3. A “regra de Born” (que por simplicidade enunciamos no caso unidimensional) pode ser generalizada para uma grandeza física qualquer. Isso requer a introdução de mais alguns conceitos.

O produto escalar de duas funções de onda ψ e f é o número complexo definido por:

(ψ, f) = ∫ψ*(x) f(x) dx

onde mais uma vez nos restringimos ao caso unidimensional, e ψ*(x) é o complexo conjugado de ψ(x). Podemos calcular o valor médio de uma grandeza A qualquer, num estado ψ qualquer, utilizando a noção de produto escalar:

<A>ψ = (ψ, Aψ)

Dado um autovalor a de um operador A, no caso simples de só existir um autovetor f associado a a (“autovalor não-degenerado”) define-se o operador de projeção sobre f como o operador que transforma um vetor ψ qualquer do espaço de Hilbert num vetor que difere de f por, no máximo, a multiplicação por um número complexo l: 

Pa ψ = l f

Se houver mais de um autovetor associado a a, a projeção será feita no subespaço de Hilbert varrido por tais autovetores: o vetor ψ é levado a um elemento qualquer desse subespaço.

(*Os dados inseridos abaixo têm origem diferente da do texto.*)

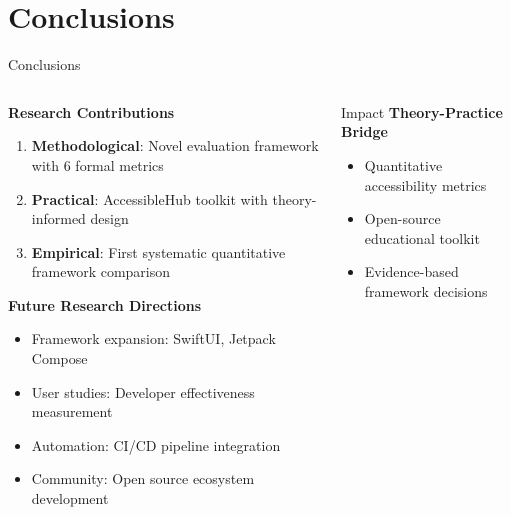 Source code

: \documentclass[10pt,aspectratio=169]{beamer}
\begin{document}
\section{Conclusions}

\begin{frame}{Conclusions}
    \begin{columns}[c]
        \begin{column}{0.6\textwidth}
            \textbf{Research Contributions}
            \begin{enumerate}
                \item \textbf{Methodological}: Novel evaluation framework with 6 formal metrics
                \item \textbf{Practical}: AccessibleHub toolkit with theory-informed design
                \item \textbf{Empirical}: First systematic quantitative framework comparison
            \end{enumerate}
            
            \vspace{0.5cm}
            
            \textbf{Future Research Directions}
            \begin{itemize}
                \item Framework expansion: SwiftUI, Jetpack Compose
                \item User studies: Developer effectiveness measurement
                \item Automation: CI/CD pipeline integration
                \item Community: Open source ecosystem development
            \end{itemize}
        \end{column}
        \begin{column}{0.35\textwidth}
            \begin{alertblock}{Impact}
                \textbf{Theory-Practice Bridge}
                \begin{itemize}
                    \item Quantitative accessibility metrics
                    \item Open-source educational toolkit
                    \item Evidence-based framework decisions
                \end{itemize}
            \end{alertblock}
        \end{column}
    \end{columns}
\end{frame}
\end{document}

Finalmente, podemos agora exprimir a probabilidade de encontrar o valor a numa medida de A no estado  ψ é dada pelo valor médio de P a , a grandeza física representada pelo operador de projeção Pa:

probA ψ(a) = <P a>ψ = (ψ, Pa ψ)

Evolução temporal dos estados quânticos. Assim como na mecânica clássica existe uma equação que rege a evolução temporal dos estados clássicos, na mecânica quântica há uma equação fundamental, a equação de Schrödinger, que cumpre o mesmo papel:

H Ψ  = (ih/2π) ∂/∂t Ψ

onde H é o operador hamiltoniano, que representa a energia total do objeto, e ∂/∂t é a derivada parcial em relação ao tempo. Para um objeto sujeito exclusivamente a um potencial escalar V, esse operador é:

H = -(h2/2m) ∇2+ V = -(h2/2m) (∂2/∂x2+ ∂2/∂y2 + ∂2/∂z2) + V

Deve-se notar que, à semelhança do que ocorre na mecânica clássica, a evolução temporal regida pela equação de Schrödinger é inteiramente determinista. No entanto, há processos físicos aos quais essa equação não se aplica. Conforme já mencionado, quando se efetua a medida de uma grandeza A em um sistema num estado ψ que não é autoestado do operador associado A, a MQ não atribui um valor a A . O fato de que mesmo nessas circunstâncias uma medida de A sempre produz um resultado (a, digamos), associado ao fato de que o formalismo prescreve que a partir da medida (se esta não destruir o objeto) o estado passa a ser um autovetor de A  que tenha a como autovalor, implica uma transição de estado não regida pela equação de Schrödinger. (Esse ponto pode ser demonstrado de forma rigorosa.) Essa transição, sim, é que será indeterminista, se a MQ for considerada uma teoria completa, i.e., disser tudo o que puder ser dito sobre o objeto. Em outras palavras, a obtenção do valor a, e não de um outro autovalor qualquer de A é uma questão de puro acaso, segundo a MQ.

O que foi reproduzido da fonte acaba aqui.